What molecule am I?
Ethyl methylphenylglycidate is an aromatic organic compound with two functional groups, an ester and an epoxide. It is also known as “strawberry aldehyde” even though it is not found in strawberries and does not contain an aldehyde group. The compound contains two asymmetric centers; the article of commerce is a racemate of all four stereoisomers.
The first known synthesis of ethyl methylphenylglycidate was reported in 1905 by Rainer Ludwig Claisen at the University of Berlin in a lengthy article titled “About some syntheses using sodium amide”. Claisen was a pioneering chemist primarily known for developing condensation and rearrangement reactions that bear his name.
Today, ethyl methylphenylglycidate is synthesized by a method reported in 1961 by Keiiti Sisido, Osamu Nakanisi, and Hitosi Nozaki* at Kyoto University (Japan). They used the Darzens condensation, in which a ketone (acetophenone in this case) is treated with an α-haloester (ethyl chloroacetate) to form the epoxide ring.

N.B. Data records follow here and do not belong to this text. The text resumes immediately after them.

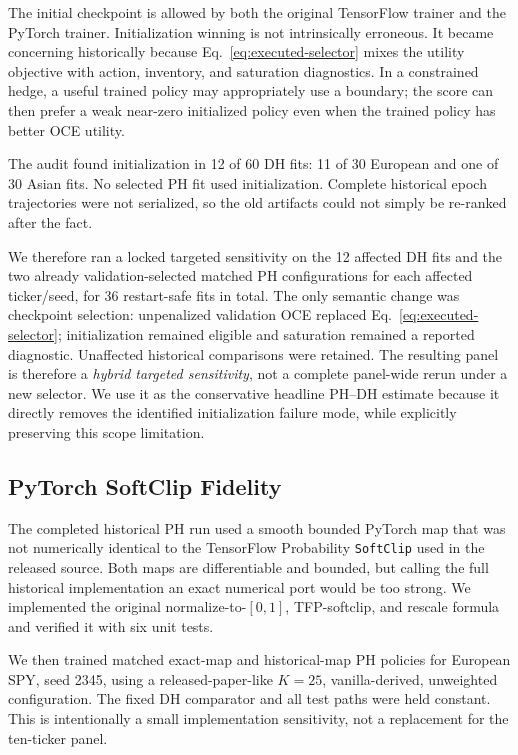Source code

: \documentclass[conference]{IEEEtran}
\begin{document}
The initial checkpoint is allowed by both the original TensorFlow trainer and
the PyTorch trainer. Initialization winning is not intrinsically erroneous. It
became concerning historically because Eq.~\eqref{eq:executed-selector} mixes
the utility objective with action, inventory, and saturation diagnostics. In a
constrained hedge, a useful trained policy may appropriately use a boundary;
the score can then prefer a weak near-zero initialized policy even when the
trained policy has better OCE utility.

The audit found initialization in 12 of 60 DH fits: 11 of 30 European and one
of 30 Asian fits. No selected PH fit used initialization. Complete historical
epoch trajectories were not serialized, so the old artifacts could not simply
be re-ranked after the fact.

We therefore ran a locked targeted sensitivity on the 12 affected DH fits and
the two already validation-selected matched PH configurations for each affected
ticker/seed, for 36 restart-safe fits in total. The only semantic change was
checkpoint selection: unpenalized validation OCE replaced
Eq.~\eqref{eq:executed-selector}; initialization remained eligible and
saturation remained a reported diagnostic. Unaffected historical comparisons
were retained. The resulting panel is therefore a \emph{hybrid targeted
sensitivity}, not a complete panel-wide rerun under a new selector. We use it
as the conservative headline PH--DH estimate because it directly removes the
identified initialization failure mode, while explicitly preserving this
scope limitation.

\subsection{PyTorch SoftClip Fidelity}

The completed historical PH run used a smooth bounded PyTorch map that was not
numerically identical to the TensorFlow Probability \texttt{SoftClip} used in
the released source. Both maps are differentiable and bounded, but calling the
full historical implementation an exact numerical port would be too strong.
We implemented the original normalize-to-$[0,1]$, TFP-softclip, and rescale
formula and verified it with six unit tests.

We then trained matched exact-map and historical-map PH policies for European
SPY, seed 2345, using a released-paper-like $K=25$, vanilla-derived,
unweighted configuration. The fixed DH comparator and all test paths were held
constant. This is intentionally a small implementation sensitivity, not a
replacement for the ten-ticker panel.
\end{document}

Ethyl methylphenylglycidate’s flavor and aroma are reminiscent of strawberries, hence its nickname. It is used not only as an artificial strawberry-flavoring agent, but also in the fragrance industry, particularly in perfumes, personal care products, soaps, and detergents.
So why might you be consuming this molecule on Saturday? January 15 is National Strawberry Ice Cream Day! Be sure to get your fill of ethyl methylphenylglycidate.